文档扫描与图像处理

编写一个从摄像头扫描身份证件的Next.js应用

身份证件是可用于证明个人身份的证件。身份证件有多种形式:驾驶证、护照和身份证。

条形码和MRZ(机器可读区)通常印在身份证件上,以便用机器提取信息。

加拿大驾照示例:

驾驶执照

荷兰身份证示例:

身份证

身份证通常通过摄像头或平板扫描仪进行扫描。在本文中,我们将创建一个Next.js应用,用于从摄像头扫描身份证。Next.js是一个全栈React框架,允许我们创建任何大小的Web应用程序。

使用Dynamsoft的以下SDK:

演示视频:

在线demo

概览

这个应用比较简单。通过主页的扫描按钮触发扫描,完成后显示扫描的图像和卡的持有者的信息。通过检查连续几次检测到的边框之间的IoU,判断图像是否稳定。稳定后则自动进行捕获。

主页

扫描

新的Next.js项目

使用以下命令创建新的Next.js项目:

npx create-next-app@latest

安装依赖项

通过安装Dynamsoft Capture Vision bundle来安装Dynamsoft所有的视觉SDK:

npm install dynamsoft-capture-vision-bundle

配置Dynamsoft SDK

创建名为dcv.ts的文件,文件内容如下,用于配置Dynamsoft SDK。它将设置许可证,加载Web Assembly文件,OCR模型和解析规范。可以在此处申请许可证。

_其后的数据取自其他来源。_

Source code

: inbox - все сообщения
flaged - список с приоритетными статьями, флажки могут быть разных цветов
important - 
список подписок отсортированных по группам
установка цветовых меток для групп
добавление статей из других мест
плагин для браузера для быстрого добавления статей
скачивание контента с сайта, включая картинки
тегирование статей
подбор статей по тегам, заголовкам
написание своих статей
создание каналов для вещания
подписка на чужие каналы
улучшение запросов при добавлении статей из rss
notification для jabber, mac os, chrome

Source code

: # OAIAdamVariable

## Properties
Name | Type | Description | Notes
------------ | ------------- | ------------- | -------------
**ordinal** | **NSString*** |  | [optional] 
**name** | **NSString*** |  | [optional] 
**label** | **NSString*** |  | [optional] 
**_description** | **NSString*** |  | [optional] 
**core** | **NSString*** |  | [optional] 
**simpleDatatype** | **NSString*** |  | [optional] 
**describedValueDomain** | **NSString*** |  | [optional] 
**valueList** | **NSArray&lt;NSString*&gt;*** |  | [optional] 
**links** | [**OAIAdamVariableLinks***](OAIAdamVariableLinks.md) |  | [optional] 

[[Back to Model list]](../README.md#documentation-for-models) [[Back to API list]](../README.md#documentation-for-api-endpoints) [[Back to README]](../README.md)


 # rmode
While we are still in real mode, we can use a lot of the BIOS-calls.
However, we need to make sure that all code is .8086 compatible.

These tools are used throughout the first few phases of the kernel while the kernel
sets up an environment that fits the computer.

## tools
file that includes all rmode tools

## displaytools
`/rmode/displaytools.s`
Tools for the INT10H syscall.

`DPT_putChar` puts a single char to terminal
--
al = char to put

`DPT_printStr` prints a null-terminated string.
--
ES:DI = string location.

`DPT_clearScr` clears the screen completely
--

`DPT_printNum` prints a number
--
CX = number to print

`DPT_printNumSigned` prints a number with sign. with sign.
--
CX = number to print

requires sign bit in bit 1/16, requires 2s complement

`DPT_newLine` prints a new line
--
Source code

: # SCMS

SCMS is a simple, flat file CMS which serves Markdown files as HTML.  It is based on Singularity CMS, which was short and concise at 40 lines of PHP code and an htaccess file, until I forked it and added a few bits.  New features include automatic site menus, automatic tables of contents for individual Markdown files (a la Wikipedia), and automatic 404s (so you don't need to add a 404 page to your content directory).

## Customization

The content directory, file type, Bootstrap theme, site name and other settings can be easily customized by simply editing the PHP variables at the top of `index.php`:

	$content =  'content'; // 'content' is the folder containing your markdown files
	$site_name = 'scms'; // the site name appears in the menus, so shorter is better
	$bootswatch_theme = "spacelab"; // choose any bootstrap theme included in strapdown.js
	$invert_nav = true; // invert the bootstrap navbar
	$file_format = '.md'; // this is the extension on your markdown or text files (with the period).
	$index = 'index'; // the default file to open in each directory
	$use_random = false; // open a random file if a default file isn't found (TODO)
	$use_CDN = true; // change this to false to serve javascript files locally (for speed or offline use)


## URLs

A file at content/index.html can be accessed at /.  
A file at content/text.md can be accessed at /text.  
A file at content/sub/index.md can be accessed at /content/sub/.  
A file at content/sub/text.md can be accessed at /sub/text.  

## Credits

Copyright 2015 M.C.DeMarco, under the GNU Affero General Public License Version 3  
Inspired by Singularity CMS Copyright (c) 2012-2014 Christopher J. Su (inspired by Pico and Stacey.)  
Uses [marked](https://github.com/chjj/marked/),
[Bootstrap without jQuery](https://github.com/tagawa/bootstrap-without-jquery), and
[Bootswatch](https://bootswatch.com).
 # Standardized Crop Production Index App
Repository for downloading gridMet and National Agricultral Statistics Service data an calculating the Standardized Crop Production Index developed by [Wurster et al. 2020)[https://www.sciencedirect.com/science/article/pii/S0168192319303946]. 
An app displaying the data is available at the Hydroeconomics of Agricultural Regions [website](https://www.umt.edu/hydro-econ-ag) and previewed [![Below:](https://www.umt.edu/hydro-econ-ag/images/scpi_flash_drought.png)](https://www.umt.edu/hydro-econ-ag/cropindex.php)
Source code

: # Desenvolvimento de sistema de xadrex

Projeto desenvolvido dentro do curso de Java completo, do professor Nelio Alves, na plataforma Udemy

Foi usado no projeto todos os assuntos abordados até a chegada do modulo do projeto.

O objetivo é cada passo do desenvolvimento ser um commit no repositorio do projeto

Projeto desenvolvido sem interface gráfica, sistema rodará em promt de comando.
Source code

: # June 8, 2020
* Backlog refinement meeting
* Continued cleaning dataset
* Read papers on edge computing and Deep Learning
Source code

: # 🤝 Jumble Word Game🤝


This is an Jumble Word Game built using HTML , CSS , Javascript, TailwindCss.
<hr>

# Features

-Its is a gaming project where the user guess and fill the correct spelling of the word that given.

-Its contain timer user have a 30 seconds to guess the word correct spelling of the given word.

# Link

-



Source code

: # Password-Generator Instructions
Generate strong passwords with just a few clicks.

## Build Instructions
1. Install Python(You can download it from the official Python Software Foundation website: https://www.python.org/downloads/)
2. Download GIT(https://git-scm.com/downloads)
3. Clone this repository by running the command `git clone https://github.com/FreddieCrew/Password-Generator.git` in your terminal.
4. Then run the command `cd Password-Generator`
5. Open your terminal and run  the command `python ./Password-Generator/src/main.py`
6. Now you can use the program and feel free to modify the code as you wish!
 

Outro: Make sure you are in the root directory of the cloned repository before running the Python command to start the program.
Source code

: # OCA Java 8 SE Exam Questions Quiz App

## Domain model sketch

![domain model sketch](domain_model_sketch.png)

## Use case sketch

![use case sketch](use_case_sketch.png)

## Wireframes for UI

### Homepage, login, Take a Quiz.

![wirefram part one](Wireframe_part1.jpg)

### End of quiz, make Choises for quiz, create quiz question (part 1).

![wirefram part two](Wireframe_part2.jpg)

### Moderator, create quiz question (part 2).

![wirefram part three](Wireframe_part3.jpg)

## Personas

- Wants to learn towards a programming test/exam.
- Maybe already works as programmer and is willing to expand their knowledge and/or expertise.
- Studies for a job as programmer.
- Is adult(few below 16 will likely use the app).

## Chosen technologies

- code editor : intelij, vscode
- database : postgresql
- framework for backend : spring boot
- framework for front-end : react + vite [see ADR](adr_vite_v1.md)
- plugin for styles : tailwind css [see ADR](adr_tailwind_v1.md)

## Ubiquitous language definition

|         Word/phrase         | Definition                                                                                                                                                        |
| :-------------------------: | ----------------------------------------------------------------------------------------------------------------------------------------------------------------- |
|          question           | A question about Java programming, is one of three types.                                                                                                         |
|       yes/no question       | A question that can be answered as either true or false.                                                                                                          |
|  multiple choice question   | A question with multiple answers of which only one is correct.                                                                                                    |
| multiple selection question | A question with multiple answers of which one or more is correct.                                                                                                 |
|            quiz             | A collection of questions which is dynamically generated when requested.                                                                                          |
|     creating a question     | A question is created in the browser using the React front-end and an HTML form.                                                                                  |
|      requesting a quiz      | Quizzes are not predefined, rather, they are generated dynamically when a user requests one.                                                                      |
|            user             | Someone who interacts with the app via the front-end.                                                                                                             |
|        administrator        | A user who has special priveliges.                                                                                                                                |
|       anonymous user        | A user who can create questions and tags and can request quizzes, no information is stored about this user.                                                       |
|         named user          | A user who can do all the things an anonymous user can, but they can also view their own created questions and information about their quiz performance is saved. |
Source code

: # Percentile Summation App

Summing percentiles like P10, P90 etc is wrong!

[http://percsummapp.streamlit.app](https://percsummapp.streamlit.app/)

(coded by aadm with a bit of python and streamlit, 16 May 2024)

import "dynamsoft-license";

import "dynamsoft-barcode-reader";
import "dynamsoft-document-normalizer";
import "dynamsoft-label-recognizer";
import "dynamsoft-capture-vision-router";

import { CoreModule } from "dynamsoft-core";
import { LicenseManager } from "dynamsoft-license";
import { CodeParserModule, LabelRecognizerModule } from "dynamsoft-capture-vision-bundle";

let initialized = false;

export async function init(){
  if (initialized === false) {
    console.log("Initializing...");
    await LicenseManager.initLicense("DLS2eyJoYW5kc2hha2VDb2RlIjoiMjAwMDAxLTE2NDk4Mjk3OTI2MzUiLCJvcmdhbml6YXRpb25JRCI6IjIwMDAwMSIsInNlc3Npb25QYXNzd29yZCI6IndTcGR6Vm05WDJrcEQ5YUoifQ=="); //one-day trial license
    CoreModule.engineResourcePaths.rootDirectory = "https://cdn.jsdelivr.net/npm/";
    await CoreModule.loadWasm(["DDN","DLR","DBR","DCP"]).catch((ex: any) => {
      let errMsg = ex.message || ex;
      console.error(errMsg);
      alert(errMsg);
    });
    await CodeParserModule.loadSpec("MRTD_TD1_ID");
    await CodeParserModule.loadSpec("MRTD_TD2_ID");
    await CodeParserModule.loadSpec("MRTD_TD3_PASSPORT");  
    await CodeParserModule.loadSpec("AAMVA_DL_ID");
    await LabelRecognizerModule.loadRecognitionData("MRZ");
  }
  initiazlied = true;
  return true;
}

然后在page.tsx中导入并执行初始化。由于导入的模块是单例,因此初始化不会执行两次。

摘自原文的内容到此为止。